Bob Elliott goes to Cooperstown

Bob Elliott never cashed a signing bonus cheque or had an agent negotiate a contract for him with a major league baseball organization. Nonetheless he’s one of the most significant baseball people Canada has produced.

Oh, he played the game – but as he was quoted in a piece written by colleague Bill Lankhoff in the 2008 Sports Media Canada Journal when Bob received the Sports Media Canada Lifetime Achievement Award: “I was just a second baseman who couldn’t hit a curve.”

 

Bob tossed the first pitch at a Blue Jays game as the team honoured him and recognized his latest Award.

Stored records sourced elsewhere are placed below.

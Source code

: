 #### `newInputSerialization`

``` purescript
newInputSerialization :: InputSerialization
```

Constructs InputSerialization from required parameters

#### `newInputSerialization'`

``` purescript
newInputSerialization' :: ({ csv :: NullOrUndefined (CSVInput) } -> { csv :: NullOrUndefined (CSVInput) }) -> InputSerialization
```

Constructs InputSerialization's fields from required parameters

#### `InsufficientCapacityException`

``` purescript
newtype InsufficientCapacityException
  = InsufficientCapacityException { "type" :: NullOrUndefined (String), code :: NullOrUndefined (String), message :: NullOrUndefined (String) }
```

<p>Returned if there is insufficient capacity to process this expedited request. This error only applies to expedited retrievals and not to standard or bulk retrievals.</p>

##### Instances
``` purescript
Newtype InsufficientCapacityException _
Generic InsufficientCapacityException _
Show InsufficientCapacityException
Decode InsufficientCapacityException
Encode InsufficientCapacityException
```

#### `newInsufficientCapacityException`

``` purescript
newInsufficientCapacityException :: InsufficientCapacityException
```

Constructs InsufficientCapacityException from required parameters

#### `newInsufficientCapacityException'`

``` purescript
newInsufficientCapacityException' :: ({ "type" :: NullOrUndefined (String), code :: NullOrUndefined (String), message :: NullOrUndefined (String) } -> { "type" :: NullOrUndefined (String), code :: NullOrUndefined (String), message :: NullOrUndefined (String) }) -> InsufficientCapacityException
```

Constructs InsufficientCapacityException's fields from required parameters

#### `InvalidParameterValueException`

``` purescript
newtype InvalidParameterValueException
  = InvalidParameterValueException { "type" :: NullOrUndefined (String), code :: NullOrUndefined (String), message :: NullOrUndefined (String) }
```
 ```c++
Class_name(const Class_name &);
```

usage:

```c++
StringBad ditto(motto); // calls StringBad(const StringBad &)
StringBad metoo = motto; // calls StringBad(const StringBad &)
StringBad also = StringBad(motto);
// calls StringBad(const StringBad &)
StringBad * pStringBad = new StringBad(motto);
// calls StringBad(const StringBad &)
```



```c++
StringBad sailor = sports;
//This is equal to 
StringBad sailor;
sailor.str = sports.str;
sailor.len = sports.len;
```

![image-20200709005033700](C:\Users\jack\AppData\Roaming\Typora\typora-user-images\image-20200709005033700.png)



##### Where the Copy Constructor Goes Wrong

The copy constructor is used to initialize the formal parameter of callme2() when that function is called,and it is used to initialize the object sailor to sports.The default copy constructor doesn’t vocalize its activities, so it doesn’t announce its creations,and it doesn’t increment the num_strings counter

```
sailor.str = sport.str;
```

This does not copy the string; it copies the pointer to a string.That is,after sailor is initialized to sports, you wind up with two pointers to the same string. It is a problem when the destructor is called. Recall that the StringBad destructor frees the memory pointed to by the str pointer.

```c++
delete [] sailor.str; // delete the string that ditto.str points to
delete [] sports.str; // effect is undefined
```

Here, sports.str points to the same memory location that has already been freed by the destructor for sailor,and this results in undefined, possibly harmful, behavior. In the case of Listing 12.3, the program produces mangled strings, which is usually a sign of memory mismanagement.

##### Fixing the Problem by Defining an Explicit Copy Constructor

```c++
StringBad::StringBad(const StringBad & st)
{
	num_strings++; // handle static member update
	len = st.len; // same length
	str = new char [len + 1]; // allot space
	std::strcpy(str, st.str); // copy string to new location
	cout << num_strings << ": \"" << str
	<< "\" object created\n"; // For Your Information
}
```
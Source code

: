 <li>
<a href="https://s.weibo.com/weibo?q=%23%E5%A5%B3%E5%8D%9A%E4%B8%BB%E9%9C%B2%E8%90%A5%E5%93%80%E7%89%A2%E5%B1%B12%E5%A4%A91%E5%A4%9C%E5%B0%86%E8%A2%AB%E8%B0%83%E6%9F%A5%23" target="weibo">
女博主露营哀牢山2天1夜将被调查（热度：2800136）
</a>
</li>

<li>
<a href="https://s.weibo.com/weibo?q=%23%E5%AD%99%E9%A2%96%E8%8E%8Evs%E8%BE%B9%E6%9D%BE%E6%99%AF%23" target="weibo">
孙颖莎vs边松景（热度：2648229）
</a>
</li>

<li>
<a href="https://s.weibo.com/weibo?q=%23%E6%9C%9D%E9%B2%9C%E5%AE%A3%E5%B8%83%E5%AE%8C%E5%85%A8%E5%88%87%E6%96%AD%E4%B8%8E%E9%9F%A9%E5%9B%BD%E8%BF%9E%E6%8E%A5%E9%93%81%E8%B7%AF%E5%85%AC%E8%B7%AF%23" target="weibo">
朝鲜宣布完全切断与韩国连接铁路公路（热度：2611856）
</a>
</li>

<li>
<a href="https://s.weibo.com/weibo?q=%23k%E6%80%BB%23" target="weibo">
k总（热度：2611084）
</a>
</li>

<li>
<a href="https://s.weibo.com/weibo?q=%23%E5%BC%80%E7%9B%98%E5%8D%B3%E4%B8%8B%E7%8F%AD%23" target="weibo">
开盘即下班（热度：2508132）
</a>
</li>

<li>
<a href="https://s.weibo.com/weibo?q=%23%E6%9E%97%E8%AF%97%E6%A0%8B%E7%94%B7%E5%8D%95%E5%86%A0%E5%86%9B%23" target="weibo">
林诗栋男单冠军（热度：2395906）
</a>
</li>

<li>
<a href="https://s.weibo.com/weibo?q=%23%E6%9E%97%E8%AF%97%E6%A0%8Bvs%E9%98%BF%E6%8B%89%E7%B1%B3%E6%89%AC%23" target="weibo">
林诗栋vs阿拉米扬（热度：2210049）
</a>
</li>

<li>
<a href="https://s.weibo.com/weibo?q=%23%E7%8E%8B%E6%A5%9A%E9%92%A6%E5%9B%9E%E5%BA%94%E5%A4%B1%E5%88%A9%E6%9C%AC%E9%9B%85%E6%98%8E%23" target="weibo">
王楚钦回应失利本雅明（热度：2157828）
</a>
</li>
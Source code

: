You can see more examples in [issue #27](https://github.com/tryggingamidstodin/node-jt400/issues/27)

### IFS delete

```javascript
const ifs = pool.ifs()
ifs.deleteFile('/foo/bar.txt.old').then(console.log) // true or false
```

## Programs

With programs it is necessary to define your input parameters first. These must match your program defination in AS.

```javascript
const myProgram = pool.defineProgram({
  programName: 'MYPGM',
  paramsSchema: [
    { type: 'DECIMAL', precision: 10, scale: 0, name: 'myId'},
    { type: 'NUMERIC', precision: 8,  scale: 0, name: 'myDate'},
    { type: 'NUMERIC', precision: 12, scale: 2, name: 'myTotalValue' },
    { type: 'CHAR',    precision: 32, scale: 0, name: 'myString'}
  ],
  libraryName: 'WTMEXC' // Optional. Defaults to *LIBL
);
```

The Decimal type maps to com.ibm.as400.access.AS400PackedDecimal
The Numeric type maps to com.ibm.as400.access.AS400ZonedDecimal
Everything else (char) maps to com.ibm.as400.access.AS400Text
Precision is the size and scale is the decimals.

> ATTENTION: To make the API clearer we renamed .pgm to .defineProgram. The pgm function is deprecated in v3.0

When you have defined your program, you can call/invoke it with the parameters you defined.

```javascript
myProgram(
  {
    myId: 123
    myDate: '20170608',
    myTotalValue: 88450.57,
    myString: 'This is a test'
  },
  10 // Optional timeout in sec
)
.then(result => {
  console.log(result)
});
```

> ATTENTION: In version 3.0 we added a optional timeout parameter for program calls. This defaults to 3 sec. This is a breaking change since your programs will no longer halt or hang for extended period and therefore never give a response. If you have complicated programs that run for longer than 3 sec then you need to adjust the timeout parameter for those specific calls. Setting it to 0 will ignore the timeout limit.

But in more than a quarter century of covering baseball for newspapers in Ottawa and since 1987 for the Toronto Sun, he has hit pretty much every curve life has thrown at him, becoming one of Canada’s top sport writers. He’d break more stories in a year than some would in a lifetime. He has chronicled the great and the small achievements in baseball in this country.

 

He was there when the Blue Jays won their World Series, he was there when the Expos were young and when they died, he was there with his Mississauga minor baseball teams in victory, he was there when his son, Bobby, hit a home run and he was there when Joe Carter hit his.

 

It doesn’t matter much to Bob where the baseball is being played, or who is playing it. It just matters that it is being played.

 

This week Bob goes to Cooperstown, NY, to pick up his award for ‘meritorious contributions to baseball writing. He’d been nominated by the Baseball Writers of America previously but last December it was announced that this was his year to become the first Canadian to receive the J. G. Taylor Spink Award.

 

Bob is in good company at Cooperstown this week. Former major league catcher, now a veteran TV commentator, Tim McCarver receives the baseball broadcasting Award.